## Exercise
Look for the word "cloud" in the entries and copy every line where it shows up.

Dataset entries:

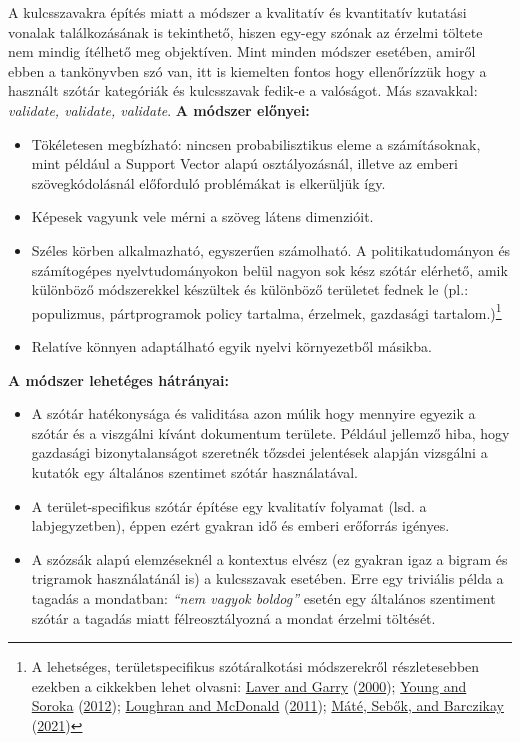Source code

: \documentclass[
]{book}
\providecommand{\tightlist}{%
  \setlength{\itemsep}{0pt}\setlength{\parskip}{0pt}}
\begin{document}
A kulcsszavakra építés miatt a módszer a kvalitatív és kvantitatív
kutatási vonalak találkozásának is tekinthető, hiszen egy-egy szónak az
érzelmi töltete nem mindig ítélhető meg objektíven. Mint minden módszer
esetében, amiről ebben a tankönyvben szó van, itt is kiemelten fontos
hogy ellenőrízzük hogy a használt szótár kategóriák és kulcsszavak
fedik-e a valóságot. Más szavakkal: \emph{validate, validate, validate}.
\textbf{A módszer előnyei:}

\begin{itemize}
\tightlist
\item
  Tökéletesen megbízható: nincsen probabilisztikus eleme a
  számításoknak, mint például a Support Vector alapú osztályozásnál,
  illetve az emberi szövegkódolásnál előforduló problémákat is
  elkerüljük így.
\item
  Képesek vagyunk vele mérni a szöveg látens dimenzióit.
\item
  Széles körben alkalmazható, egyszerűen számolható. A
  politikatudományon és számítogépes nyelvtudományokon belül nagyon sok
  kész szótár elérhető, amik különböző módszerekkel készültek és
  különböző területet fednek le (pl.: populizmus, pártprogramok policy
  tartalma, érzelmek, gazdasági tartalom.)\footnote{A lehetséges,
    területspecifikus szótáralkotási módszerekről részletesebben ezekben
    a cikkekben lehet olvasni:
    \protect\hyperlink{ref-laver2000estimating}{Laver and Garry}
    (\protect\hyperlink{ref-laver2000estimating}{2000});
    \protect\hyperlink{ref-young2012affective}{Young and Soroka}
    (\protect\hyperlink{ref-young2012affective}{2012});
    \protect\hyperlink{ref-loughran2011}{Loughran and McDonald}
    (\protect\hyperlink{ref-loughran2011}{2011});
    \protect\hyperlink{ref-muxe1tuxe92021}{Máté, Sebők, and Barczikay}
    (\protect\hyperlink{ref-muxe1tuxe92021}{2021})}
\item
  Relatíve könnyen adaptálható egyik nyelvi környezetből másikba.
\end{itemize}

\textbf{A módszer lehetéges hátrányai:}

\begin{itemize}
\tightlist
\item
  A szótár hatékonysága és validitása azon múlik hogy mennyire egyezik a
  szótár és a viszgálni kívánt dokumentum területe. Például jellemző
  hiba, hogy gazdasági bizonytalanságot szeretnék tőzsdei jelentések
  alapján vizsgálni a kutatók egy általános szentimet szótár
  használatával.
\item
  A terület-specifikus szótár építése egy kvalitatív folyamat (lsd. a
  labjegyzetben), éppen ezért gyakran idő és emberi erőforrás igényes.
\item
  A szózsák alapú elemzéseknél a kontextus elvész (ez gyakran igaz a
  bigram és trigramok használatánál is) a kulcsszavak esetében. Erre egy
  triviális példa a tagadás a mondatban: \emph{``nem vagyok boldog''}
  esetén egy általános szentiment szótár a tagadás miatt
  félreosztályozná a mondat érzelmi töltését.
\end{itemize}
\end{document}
...
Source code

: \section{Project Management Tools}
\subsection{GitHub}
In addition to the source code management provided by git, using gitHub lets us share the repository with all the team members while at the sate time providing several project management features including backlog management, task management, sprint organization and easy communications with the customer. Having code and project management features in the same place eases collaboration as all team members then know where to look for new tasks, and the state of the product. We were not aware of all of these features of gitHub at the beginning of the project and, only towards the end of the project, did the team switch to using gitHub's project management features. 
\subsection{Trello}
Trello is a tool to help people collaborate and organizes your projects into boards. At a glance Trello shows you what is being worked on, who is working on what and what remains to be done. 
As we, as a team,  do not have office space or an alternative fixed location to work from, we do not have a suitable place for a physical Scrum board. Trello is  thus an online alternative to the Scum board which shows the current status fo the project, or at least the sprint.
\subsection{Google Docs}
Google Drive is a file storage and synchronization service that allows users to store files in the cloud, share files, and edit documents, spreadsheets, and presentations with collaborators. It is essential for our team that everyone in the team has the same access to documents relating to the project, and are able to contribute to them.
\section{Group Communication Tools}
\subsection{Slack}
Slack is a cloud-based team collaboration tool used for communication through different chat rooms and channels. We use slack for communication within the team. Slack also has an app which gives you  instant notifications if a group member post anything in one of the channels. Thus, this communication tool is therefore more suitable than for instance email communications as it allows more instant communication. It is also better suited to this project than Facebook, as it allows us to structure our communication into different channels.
---
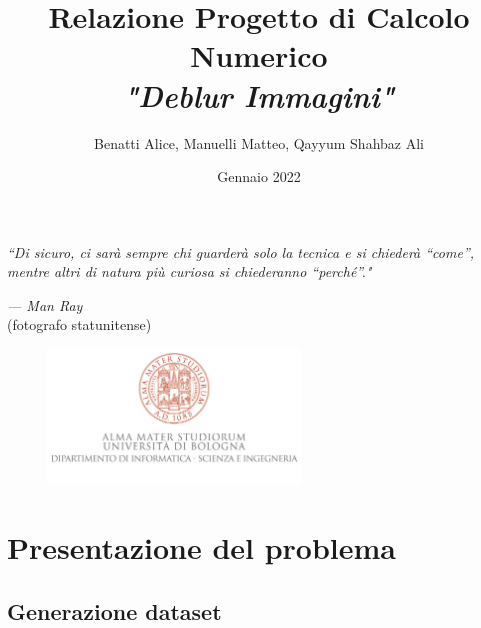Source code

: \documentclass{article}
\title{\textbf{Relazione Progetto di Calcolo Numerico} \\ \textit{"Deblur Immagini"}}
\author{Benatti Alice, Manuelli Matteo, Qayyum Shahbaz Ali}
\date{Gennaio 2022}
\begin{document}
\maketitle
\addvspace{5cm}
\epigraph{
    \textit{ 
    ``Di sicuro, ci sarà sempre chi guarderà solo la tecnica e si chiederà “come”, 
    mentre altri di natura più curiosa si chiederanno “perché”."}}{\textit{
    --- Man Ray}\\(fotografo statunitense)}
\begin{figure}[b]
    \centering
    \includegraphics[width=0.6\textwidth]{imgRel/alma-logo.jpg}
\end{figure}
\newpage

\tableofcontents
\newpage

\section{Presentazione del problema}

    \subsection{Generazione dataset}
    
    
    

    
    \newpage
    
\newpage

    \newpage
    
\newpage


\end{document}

## Completed task
Google Drive is a file storage and synchronization service that allows users to store files in the cloud, share files, and edit documents, spreadsheets, and presentations with collaborators. It is essential for our team that everyone in the team has the same access to documents relating to the project, and are able to contribute to them.
Slack is a cloud-based team collaboration tool used for communication through different chat rooms and channels. We use slack for communication within the team. Slack also has an app which gives you  instant notifications if a group member post anything in one of the channels. Thus, this communication tool is therefore more suitable than for instance email communications as it allows more instant communication. It is also better suited to this project than Facebook, as it allows us to structure our communication into different channels.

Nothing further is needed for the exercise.